* Record set:

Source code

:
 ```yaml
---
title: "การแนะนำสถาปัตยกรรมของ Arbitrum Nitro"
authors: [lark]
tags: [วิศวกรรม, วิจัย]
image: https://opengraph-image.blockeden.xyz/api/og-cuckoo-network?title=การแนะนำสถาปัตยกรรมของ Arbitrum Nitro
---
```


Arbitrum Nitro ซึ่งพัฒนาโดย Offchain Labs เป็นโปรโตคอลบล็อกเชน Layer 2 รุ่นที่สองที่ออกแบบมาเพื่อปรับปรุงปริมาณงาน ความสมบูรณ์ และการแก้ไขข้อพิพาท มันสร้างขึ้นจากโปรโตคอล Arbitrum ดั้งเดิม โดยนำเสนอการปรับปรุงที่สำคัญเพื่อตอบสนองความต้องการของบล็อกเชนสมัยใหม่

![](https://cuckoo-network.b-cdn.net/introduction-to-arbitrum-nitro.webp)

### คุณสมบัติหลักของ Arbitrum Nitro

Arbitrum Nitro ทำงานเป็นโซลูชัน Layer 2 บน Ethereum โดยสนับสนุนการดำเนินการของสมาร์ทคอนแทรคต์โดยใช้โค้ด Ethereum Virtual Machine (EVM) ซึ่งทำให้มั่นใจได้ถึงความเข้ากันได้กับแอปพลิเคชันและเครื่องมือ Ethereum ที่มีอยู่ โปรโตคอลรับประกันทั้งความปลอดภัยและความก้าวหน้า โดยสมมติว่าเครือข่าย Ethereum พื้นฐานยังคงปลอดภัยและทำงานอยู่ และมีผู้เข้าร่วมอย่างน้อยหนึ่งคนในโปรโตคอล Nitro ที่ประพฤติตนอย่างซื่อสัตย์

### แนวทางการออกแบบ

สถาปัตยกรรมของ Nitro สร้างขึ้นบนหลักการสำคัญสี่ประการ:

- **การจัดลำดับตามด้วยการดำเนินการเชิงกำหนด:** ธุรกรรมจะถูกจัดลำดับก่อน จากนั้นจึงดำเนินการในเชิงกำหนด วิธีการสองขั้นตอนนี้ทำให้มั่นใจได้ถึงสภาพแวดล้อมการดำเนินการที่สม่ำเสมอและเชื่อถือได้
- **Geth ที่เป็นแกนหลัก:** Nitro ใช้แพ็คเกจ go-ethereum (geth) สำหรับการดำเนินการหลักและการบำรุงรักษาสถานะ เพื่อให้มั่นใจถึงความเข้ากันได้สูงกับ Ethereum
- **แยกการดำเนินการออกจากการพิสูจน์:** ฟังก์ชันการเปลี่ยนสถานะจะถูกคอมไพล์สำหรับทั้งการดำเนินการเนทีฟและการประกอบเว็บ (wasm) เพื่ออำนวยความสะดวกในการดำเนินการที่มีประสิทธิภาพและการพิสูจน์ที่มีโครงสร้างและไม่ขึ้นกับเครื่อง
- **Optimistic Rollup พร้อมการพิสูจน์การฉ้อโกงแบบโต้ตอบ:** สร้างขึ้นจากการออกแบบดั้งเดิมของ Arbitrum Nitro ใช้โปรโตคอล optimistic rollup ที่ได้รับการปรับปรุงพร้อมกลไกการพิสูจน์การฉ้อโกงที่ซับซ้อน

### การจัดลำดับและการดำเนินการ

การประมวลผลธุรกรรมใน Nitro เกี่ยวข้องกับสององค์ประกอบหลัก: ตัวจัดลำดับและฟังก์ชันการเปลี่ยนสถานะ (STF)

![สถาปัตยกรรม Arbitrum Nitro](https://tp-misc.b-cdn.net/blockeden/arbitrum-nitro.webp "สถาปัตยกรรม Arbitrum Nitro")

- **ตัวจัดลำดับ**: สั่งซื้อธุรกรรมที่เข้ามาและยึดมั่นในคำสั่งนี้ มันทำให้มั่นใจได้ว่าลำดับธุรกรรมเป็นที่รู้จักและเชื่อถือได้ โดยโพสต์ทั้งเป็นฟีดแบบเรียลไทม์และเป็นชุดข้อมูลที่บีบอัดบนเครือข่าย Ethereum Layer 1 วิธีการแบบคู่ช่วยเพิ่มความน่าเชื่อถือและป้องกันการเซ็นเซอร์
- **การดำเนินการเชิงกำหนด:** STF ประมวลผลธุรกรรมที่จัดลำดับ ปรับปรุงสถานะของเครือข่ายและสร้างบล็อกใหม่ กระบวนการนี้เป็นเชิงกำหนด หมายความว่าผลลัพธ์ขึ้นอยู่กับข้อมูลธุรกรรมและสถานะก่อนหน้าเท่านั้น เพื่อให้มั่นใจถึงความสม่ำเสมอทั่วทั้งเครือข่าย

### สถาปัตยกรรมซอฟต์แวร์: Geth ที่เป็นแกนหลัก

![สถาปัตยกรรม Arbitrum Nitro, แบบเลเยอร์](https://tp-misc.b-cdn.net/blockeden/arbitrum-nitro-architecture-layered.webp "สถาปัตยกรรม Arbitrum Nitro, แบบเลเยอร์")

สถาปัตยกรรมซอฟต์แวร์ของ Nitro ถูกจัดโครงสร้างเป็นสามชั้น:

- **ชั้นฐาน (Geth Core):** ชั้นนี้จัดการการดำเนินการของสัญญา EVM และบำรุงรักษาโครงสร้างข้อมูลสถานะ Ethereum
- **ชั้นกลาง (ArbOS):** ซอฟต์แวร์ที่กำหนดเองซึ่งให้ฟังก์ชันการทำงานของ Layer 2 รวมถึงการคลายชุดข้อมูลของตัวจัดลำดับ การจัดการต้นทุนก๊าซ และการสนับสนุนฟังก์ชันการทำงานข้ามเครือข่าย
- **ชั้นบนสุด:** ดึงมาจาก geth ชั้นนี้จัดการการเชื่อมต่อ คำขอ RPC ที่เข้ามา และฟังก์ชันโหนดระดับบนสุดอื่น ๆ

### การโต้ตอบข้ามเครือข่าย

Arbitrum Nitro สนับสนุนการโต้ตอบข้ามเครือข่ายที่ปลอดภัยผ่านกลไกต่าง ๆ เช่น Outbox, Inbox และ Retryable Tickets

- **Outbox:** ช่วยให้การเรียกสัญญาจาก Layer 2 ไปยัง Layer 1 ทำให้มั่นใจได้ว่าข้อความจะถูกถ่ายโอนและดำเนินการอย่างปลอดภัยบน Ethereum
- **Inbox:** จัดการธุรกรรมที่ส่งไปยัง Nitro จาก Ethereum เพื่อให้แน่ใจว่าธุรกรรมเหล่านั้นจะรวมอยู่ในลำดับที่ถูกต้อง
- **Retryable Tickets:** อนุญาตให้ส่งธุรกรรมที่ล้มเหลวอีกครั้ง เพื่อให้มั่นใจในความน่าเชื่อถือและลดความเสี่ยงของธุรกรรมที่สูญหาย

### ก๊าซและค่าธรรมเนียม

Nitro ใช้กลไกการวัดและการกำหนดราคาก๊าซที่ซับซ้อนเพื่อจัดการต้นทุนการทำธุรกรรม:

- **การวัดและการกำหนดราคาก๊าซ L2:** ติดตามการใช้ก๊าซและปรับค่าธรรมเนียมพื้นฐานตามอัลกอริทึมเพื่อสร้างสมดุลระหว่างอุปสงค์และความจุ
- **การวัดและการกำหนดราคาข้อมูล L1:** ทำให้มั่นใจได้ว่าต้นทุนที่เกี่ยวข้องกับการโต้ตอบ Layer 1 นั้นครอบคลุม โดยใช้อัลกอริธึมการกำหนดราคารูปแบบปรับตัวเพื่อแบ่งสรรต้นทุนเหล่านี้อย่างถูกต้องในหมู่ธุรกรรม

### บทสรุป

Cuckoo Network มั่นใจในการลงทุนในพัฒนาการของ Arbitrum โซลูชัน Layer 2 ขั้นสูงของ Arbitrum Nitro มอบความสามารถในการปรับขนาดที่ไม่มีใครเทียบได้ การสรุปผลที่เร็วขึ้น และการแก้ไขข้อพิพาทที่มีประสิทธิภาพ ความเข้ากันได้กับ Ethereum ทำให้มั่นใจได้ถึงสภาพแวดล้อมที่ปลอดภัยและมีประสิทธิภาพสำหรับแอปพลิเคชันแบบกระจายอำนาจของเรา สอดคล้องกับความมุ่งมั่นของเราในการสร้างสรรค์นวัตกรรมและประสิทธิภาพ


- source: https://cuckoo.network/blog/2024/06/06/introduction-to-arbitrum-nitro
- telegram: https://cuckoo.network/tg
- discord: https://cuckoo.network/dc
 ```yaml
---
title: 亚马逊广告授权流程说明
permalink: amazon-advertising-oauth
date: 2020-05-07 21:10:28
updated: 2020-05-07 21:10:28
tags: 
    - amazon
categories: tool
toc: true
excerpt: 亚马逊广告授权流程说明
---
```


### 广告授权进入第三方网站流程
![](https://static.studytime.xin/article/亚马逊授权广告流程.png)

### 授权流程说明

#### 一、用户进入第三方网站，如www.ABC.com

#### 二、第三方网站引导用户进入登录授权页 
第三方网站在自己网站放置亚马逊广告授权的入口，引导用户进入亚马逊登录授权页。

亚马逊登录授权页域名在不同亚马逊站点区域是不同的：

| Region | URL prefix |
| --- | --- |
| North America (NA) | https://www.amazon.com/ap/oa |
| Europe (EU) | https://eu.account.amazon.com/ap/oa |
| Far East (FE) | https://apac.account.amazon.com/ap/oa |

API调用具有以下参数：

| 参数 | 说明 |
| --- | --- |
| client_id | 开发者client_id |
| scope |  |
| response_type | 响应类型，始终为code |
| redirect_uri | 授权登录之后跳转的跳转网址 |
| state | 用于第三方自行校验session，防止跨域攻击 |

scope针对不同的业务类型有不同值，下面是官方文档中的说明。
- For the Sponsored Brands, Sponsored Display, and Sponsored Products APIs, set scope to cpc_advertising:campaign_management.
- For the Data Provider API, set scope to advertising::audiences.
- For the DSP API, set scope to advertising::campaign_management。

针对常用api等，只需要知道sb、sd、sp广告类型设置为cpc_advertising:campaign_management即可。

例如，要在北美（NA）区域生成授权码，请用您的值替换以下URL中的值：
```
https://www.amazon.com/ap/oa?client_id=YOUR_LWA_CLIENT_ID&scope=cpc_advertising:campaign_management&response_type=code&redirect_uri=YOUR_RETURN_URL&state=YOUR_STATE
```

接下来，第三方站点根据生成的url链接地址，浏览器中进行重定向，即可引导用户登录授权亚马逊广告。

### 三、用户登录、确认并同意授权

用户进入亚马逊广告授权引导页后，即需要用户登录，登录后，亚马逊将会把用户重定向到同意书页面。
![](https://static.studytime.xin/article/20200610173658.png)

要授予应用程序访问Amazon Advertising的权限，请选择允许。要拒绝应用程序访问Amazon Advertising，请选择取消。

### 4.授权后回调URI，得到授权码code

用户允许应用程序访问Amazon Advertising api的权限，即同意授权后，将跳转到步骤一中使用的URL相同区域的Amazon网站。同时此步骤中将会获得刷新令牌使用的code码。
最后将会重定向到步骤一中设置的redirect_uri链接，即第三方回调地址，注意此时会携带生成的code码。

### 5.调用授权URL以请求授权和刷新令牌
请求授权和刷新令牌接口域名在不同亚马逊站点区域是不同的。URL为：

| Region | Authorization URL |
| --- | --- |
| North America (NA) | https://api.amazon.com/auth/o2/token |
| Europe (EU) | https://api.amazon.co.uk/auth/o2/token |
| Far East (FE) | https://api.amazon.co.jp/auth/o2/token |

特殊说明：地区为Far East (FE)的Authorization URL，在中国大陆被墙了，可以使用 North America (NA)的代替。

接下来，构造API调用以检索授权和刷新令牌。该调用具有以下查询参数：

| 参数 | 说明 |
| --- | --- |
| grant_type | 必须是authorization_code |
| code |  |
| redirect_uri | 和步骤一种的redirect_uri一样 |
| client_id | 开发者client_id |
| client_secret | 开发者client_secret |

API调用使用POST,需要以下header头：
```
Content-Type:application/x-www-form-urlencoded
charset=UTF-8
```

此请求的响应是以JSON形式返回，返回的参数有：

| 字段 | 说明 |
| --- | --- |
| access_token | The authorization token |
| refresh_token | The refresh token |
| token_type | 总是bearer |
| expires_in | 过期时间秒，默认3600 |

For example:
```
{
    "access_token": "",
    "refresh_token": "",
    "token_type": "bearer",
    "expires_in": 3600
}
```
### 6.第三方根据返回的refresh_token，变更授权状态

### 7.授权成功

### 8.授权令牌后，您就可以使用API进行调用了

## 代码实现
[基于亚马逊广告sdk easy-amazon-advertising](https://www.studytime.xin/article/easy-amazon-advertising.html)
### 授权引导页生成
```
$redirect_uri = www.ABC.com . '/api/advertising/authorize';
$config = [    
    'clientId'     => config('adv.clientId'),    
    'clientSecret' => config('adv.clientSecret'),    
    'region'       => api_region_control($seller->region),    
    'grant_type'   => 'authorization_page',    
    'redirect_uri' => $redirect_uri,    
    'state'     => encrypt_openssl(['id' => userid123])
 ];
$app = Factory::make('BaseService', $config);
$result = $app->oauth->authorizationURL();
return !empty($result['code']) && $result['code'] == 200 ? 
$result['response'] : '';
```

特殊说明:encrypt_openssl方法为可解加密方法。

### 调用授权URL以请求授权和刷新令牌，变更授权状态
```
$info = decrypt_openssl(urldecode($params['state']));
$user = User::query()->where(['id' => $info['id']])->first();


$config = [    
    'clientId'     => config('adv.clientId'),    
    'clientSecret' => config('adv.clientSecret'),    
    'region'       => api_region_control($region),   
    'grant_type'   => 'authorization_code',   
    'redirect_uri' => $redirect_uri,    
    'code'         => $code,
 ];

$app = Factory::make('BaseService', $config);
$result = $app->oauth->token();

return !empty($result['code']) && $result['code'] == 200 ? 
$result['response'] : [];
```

* Exercise instructions:
What is needed is a word-for-word copy of the records above, from the first line through the line that contains "### คุณสมบัติหลักของ Arbitrum Nitro".

* Exercise result:
Source code

:
 ```yaml
---
title: "การแนะนำสถาปัตยกรรมของ Arbitrum Nitro"
authors: [lark]
tags: [วิศวกรรม, วิจัย]
image: https://opengraph-image.blockeden.xyz/api/og-cuckoo-network?title=การแนะนำสถาปัตยกรรมของ Arbitrum Nitro
---
```


Arbitrum Nitro ซึ่งพัฒนาโดย Offchain Labs เป็นโปรโตคอลบล็อกเชน Layer 2 รุ่นที่สองที่ออกแบบมาเพื่อปรับปรุงปริมาณงาน ความสมบูรณ์ และการแก้ไขข้อพิพาท มันสร้างขึ้นจากโปรโตคอล Arbitrum ดั้งเดิม โดยนำเสนอการปรับปรุงที่สำคัญเพื่อตอบสนองความต้องการของบล็อกเชนสมัยใหม่

![](https://cuckoo-network.b-cdn.net/introduction-to-arbitrum-nitro.webp)

### คุณสมบัติหลักของ Arbitrum Nitro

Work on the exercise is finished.